Build Self-Esteem and Self-Worth!
The one-sided relationship is often a result of not valuing yourself enough as a woman. You might worry about being too demanding or think you should be more understanding. Most woman are TOO GIVING, hoping for love in return.
My dating advice is to build up your self-esteem and value yourself enough to know that you deserve a wonderful, generous man who cherishes you.
The decision to move on is up to you and how you feel about yourself.

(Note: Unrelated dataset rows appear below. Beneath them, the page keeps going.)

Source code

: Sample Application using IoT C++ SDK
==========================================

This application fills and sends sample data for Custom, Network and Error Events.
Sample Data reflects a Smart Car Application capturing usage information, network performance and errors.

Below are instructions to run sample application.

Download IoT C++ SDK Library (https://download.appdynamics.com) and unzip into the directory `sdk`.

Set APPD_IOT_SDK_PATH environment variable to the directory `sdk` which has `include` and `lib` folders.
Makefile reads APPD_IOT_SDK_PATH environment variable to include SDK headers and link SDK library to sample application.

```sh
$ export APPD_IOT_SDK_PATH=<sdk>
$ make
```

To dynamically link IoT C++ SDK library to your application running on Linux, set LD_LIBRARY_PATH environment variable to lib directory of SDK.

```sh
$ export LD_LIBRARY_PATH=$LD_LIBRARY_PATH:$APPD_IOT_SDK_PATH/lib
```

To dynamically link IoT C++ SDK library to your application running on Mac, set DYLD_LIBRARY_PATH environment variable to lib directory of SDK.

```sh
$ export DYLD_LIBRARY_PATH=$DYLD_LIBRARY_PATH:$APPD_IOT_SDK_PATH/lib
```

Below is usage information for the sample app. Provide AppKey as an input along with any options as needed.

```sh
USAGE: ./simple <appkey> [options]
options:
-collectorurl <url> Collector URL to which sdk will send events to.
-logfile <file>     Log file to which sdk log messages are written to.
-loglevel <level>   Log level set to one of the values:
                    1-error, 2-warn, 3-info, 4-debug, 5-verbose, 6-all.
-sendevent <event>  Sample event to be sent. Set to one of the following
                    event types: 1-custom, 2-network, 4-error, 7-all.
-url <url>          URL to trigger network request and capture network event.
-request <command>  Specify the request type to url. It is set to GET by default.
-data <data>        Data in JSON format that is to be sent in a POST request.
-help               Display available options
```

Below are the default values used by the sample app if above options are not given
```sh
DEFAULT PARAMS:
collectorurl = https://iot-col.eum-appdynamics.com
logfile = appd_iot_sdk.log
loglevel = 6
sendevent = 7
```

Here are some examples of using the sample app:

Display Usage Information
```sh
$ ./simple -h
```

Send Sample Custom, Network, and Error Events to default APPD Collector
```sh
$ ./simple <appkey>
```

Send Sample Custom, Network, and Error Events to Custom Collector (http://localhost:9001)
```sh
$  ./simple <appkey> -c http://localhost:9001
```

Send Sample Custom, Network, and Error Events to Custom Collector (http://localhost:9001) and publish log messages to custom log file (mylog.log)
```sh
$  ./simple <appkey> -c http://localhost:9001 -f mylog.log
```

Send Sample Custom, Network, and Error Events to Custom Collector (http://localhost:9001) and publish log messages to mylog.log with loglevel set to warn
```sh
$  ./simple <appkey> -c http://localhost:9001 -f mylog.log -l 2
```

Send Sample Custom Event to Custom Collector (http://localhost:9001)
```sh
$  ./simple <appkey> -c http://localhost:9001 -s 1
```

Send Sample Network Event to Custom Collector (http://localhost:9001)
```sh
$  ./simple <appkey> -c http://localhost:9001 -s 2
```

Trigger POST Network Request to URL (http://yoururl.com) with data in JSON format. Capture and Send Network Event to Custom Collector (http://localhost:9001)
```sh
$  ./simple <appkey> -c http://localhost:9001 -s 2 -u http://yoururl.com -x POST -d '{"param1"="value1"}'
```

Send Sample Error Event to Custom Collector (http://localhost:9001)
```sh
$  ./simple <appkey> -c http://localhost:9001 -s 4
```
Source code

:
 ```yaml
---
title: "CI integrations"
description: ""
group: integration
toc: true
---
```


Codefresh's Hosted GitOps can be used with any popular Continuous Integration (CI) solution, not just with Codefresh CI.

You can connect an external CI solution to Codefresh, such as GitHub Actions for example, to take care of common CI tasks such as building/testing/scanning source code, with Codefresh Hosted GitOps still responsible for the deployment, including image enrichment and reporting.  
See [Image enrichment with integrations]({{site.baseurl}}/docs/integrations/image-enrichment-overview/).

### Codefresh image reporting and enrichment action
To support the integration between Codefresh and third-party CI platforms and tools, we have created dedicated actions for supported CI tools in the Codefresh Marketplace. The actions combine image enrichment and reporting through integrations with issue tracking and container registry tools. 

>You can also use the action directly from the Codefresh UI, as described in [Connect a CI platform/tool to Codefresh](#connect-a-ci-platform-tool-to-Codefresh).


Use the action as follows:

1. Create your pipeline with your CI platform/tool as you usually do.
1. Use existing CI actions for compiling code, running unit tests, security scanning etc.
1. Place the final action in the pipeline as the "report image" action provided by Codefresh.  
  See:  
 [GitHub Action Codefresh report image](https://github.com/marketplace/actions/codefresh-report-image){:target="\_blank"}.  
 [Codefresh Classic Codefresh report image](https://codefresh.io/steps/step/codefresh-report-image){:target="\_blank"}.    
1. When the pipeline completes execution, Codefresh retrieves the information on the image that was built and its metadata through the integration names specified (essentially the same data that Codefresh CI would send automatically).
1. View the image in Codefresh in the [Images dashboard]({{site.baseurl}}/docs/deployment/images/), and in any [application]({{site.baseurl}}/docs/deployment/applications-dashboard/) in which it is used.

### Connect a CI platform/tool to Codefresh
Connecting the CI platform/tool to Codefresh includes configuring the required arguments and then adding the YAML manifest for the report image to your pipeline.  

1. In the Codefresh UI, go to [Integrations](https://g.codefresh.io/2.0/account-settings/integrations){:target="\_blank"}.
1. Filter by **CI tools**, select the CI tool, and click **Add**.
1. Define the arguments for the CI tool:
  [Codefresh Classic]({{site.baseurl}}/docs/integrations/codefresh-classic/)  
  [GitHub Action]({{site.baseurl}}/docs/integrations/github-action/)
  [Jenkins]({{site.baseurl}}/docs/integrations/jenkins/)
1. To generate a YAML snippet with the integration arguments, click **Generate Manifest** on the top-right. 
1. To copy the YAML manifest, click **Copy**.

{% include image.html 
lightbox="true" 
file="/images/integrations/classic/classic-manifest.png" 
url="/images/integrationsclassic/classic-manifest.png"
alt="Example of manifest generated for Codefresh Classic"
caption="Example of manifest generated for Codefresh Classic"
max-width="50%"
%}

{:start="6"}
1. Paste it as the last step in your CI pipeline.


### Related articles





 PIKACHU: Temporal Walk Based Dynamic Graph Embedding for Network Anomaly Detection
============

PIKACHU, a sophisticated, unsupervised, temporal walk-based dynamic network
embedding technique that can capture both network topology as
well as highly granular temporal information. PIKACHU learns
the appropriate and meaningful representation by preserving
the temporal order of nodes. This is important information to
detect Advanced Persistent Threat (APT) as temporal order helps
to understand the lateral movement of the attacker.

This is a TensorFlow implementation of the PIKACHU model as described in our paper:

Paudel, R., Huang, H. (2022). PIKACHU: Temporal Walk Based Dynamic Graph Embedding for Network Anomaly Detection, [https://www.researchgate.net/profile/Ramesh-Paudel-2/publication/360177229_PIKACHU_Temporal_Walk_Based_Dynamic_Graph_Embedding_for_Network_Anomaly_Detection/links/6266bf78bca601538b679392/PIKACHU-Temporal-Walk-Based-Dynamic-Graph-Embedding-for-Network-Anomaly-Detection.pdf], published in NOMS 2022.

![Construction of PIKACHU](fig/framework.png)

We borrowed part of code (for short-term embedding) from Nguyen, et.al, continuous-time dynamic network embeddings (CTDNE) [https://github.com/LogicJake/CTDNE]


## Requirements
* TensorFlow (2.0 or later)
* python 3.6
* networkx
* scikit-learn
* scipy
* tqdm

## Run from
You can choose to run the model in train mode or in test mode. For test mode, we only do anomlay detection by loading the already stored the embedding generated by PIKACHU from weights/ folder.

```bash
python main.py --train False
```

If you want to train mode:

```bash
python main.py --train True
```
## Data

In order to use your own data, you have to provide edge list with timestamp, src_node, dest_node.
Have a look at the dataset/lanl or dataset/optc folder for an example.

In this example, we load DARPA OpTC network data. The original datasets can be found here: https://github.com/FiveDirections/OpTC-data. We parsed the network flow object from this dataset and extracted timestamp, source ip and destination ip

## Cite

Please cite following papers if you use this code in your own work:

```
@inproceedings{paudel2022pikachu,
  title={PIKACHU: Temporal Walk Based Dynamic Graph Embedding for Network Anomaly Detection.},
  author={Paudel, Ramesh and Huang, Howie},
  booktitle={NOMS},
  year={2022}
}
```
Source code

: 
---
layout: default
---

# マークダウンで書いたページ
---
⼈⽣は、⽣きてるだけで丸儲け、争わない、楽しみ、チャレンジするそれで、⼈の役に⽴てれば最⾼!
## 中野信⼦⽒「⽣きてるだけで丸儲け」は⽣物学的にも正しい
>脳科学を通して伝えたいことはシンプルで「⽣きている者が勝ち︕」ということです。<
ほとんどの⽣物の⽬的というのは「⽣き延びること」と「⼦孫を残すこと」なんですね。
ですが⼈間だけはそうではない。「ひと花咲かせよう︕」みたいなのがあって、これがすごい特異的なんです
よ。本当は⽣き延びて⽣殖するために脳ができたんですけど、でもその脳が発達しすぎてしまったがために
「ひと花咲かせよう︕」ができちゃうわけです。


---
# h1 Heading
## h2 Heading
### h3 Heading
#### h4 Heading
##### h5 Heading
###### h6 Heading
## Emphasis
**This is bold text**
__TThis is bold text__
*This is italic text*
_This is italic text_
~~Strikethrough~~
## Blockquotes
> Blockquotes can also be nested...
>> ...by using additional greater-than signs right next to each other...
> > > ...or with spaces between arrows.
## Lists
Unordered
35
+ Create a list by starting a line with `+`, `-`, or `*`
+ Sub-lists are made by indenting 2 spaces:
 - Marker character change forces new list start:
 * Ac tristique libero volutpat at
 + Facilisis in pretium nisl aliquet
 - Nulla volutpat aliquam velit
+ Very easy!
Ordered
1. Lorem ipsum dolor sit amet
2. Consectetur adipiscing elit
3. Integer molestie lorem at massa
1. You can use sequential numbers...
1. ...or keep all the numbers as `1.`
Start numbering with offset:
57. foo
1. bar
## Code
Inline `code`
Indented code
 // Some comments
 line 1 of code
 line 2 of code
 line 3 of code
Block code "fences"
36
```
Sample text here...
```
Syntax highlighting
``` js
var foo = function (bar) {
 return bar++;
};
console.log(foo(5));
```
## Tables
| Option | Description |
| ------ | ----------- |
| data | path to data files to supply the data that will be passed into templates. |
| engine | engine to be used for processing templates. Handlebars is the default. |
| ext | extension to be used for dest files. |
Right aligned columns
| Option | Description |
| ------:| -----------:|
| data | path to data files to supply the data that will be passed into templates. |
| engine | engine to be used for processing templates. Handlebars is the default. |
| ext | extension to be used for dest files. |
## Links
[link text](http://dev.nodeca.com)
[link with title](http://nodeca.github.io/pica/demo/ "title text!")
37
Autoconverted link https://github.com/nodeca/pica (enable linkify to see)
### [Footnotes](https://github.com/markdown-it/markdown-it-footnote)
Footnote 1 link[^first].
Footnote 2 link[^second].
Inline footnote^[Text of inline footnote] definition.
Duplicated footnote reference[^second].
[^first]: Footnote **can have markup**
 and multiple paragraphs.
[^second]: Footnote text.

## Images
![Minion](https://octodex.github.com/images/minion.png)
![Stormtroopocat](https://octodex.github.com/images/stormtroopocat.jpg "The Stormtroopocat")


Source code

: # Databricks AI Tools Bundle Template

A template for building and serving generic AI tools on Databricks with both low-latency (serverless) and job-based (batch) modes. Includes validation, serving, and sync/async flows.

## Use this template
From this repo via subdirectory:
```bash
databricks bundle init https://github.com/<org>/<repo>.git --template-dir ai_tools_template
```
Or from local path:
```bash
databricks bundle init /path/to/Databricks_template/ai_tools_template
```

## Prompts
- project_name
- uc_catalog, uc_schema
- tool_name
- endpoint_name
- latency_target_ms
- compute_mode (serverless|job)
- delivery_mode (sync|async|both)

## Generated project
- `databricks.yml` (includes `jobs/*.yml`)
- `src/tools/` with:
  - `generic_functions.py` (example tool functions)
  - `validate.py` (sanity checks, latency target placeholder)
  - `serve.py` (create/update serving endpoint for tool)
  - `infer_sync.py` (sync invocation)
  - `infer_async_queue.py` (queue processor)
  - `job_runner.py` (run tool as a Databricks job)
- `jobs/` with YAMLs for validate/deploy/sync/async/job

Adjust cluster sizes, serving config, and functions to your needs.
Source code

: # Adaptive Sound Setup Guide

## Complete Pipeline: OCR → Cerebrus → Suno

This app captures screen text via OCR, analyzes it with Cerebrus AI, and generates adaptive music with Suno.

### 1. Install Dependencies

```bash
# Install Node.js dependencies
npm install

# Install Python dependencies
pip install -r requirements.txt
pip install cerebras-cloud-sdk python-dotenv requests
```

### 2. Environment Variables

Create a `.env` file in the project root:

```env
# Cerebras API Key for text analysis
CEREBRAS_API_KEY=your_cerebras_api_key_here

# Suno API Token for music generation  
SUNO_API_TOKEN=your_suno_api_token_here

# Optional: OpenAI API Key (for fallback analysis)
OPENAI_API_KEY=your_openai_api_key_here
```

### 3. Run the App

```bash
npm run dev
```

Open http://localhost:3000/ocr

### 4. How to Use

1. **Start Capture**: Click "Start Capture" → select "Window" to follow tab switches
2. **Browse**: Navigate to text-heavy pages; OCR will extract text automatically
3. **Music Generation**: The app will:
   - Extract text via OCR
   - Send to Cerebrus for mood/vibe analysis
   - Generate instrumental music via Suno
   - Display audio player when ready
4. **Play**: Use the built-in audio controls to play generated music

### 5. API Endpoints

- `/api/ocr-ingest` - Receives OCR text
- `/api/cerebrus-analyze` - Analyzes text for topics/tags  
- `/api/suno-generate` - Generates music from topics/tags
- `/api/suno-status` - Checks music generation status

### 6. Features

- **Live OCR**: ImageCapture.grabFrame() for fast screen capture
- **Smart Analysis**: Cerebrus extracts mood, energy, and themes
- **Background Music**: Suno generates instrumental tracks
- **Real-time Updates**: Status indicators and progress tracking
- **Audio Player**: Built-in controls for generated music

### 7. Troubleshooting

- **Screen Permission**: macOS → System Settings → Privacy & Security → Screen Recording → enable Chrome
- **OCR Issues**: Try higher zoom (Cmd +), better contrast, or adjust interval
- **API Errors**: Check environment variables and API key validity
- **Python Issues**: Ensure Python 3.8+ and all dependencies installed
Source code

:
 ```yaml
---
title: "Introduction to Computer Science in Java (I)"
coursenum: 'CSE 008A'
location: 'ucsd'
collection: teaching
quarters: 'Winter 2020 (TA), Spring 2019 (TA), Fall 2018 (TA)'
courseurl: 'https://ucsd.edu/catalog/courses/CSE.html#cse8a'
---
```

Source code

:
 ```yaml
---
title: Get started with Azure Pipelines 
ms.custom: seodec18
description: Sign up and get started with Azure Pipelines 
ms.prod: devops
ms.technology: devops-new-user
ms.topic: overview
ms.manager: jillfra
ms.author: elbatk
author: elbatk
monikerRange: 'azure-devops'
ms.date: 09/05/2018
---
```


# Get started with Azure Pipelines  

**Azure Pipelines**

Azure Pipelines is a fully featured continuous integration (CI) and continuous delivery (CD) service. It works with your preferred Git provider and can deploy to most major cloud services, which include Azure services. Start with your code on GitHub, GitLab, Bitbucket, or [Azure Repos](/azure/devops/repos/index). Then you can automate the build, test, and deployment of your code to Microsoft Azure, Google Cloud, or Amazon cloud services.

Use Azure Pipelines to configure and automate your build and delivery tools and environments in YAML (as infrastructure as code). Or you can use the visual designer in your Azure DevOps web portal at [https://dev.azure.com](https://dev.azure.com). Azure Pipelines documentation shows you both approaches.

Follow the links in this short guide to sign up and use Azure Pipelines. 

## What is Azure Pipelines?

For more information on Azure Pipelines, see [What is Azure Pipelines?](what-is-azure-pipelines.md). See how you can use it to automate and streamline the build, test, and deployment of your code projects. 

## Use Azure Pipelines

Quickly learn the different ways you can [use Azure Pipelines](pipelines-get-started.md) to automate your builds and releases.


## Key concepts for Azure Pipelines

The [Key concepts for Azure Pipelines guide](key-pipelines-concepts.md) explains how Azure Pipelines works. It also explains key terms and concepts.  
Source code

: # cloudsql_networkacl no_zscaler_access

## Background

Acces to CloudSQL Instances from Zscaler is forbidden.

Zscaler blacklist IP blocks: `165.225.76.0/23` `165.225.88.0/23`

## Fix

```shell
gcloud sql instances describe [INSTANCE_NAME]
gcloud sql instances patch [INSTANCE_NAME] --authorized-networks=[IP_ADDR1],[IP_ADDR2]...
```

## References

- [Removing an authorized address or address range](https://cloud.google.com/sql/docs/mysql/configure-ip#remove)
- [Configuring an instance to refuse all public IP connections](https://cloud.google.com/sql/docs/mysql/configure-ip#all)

A confident woman knows it’s worth looking for a better man.
Love yourself first enough to know you deserve the best!
Want to know how to find a good man? Listen to this free audio program 5 Surefire ways to Attract a Quality Man
2 thoughts on “11 Not So Subtle Clues You’re In A One Sided Relationship”
Hi Ronnie. I could really use some help. I met a guy I really like. But I am afraid I came across as “not confident enough” and he called me outright on it. I was a little intimidated with how strong he came on and we had a little intimate video call where I wasn’t the best and I admit I was not confident. I told him that it spooked me and I was a little nervous. I really like him and do not want to come on too strong but appears I’ve already messed this up. I did that in the past and guys ran for the hills.
He now says he’s not sure if we will workout because I’m scared and not confident. I would like to ask him to give me the benefit of the doubt and allow me to talk before he blows me off. We don’t know each other longer than a few months and it’s been tough seeing each other with lockdown regulations and no-meeting up! What can I do to help this situation? Or at least try to remedy it?
Hi Abby, I feel confused by your question because you say you are lacking confidence but came on too strong. How can you be both? If you weren’t your best at video sex, so what? If he decides he doesn’t want you for this reason – I say good riddance! You don’t need any man cutting into your self-esteem and saying you are not good enough. There is nothing you can do to remedy this except walk away with your head held high and look for a man who KNOWS you are the ONE for him. Don’t fall for his bullsh*t.